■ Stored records
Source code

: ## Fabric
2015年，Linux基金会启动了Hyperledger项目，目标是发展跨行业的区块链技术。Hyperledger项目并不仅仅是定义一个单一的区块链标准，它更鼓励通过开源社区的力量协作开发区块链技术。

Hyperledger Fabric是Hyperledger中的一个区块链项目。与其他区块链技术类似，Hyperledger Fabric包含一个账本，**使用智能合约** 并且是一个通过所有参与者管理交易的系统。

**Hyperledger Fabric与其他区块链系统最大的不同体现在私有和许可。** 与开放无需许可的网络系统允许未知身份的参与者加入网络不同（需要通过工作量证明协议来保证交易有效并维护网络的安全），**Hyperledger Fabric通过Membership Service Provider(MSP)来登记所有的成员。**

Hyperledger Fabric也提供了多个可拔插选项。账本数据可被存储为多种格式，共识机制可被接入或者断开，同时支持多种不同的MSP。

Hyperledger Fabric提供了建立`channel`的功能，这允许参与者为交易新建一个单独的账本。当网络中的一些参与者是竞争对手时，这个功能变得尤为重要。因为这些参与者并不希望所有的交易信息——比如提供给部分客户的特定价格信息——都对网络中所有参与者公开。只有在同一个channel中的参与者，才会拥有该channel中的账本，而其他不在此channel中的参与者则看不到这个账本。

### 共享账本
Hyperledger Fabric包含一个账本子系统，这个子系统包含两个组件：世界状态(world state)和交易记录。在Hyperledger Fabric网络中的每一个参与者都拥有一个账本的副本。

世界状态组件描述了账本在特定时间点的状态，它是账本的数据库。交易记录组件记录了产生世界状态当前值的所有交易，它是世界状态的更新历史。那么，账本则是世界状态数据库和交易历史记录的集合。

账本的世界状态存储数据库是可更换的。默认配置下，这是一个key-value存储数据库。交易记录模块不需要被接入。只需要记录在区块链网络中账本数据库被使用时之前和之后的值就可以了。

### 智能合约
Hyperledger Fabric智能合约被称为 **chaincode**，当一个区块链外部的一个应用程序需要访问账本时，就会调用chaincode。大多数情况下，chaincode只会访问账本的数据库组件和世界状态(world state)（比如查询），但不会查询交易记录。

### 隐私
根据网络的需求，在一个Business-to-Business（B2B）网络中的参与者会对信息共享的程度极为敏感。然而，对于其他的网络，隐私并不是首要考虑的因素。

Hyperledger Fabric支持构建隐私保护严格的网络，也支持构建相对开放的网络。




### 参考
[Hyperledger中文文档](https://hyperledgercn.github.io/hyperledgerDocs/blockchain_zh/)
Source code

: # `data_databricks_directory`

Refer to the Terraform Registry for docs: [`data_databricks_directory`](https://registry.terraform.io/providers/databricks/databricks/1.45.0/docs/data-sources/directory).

■ TASK TO COMPLETE
Please transcribe the entries above exactly as written.

■ SOLUTION FOR THIS PROBLEM
Source code

: ## Fabric
2015年，Linux基金会启动了Hyperledger项目，目标是发展跨行业的区块链技术。Hyperledger项目并不仅仅是定义一个单一的区块链标准，它更鼓励通过开源社区的力量协作开发区块链技术。

Hyperledger Fabric是Hyperledger中的一个区块链项目。与其他区块链技术类似，Hyperledger Fabric包含一个账本，**使用智能合约** 并且是一个通过所有参与者管理交易的系统。

**Hyperledger Fabric与其他区块链系统最大的不同体现在私有和许可。** 与开放无需许可的网络系统允许未知身份的参与者加入网络不同（需要通过工作量证明协议来保证交易有效并维护网络的安全），**Hyperledger Fabric通过Membership Service Provider(MSP)来登记所有的成员。**

Hyperledger Fabric也提供了多个可拔插选项。账本数据可被存储为多种格式，共识机制可被接入或者断开，同时支持多种不同的MSP。

Hyperledger Fabric提供了建立`channel`的功能，这允许参与者为交易新建一个单独的账本。当网络中的一些参与者是竞争对手时，这个功能变得尤为重要。因为这些参与者并不希望所有的交易信息——比如提供给部分客户的特定价格信息——都对网络中所有参与者公开。只有在同一个channel中的参与者，才会拥有该channel中的账本，而其他不在此channel中的参与者则看不到这个账本。

### 共享账本
Hyperledger Fabric包含一个账本子系统，这个子系统包含两个组件：世界状态(world state)和交易记录。在Hyperledger Fabric网络中的每一个参与者都拥有一个账本的副本。

世界状态组件描述了账本在特定时间点的状态，它是账本的数据库。交易记录组件记录了产生世界状态当前值的所有交易，它是世界状态的更新历史。那么，账本则是世界状态数据库和交易历史记录的集合。

账本的世界状态存储数据库是可更换的。默认配置下，这是一个key-value存储数据库。交易记录模块不需要被接入。只需要记录在区块链网络中账本数据库被使用时之前和之后的值就可以了。

### 智能合约
Hyperledger Fabric智能合约被称为 **chaincode**，当一个区块链外部的一个应用程序需要访问账本时，就会调用chaincode。大多数情况下，chaincode只会访问账本的数据库组件和世界状态(world state)（比如查询），但不会查询交易记录。

### 隐私
根据网络的需求，在一个Business-to-Business（B2B）网络中的参与者会对信息共享的程度极为敏感。然而，对于其他的网络，隐私并不是首要考虑的因素。

Hyperledger Fabric支持构建隐私保护严格的网络，也支持构建相对开放的网络。




### 参考
[Hyperledger中文文档](https://hyperledgercn.github.io/hyperledgerDocs/blockchain_zh/)
Source code

: # `data_databricks_directory`

Refer to the Terraform Registry for docs: [`data_databricks_directory`](https://registry.terraform.io/providers/databricks/databricks/1.45.0/docs/data-sources/directory).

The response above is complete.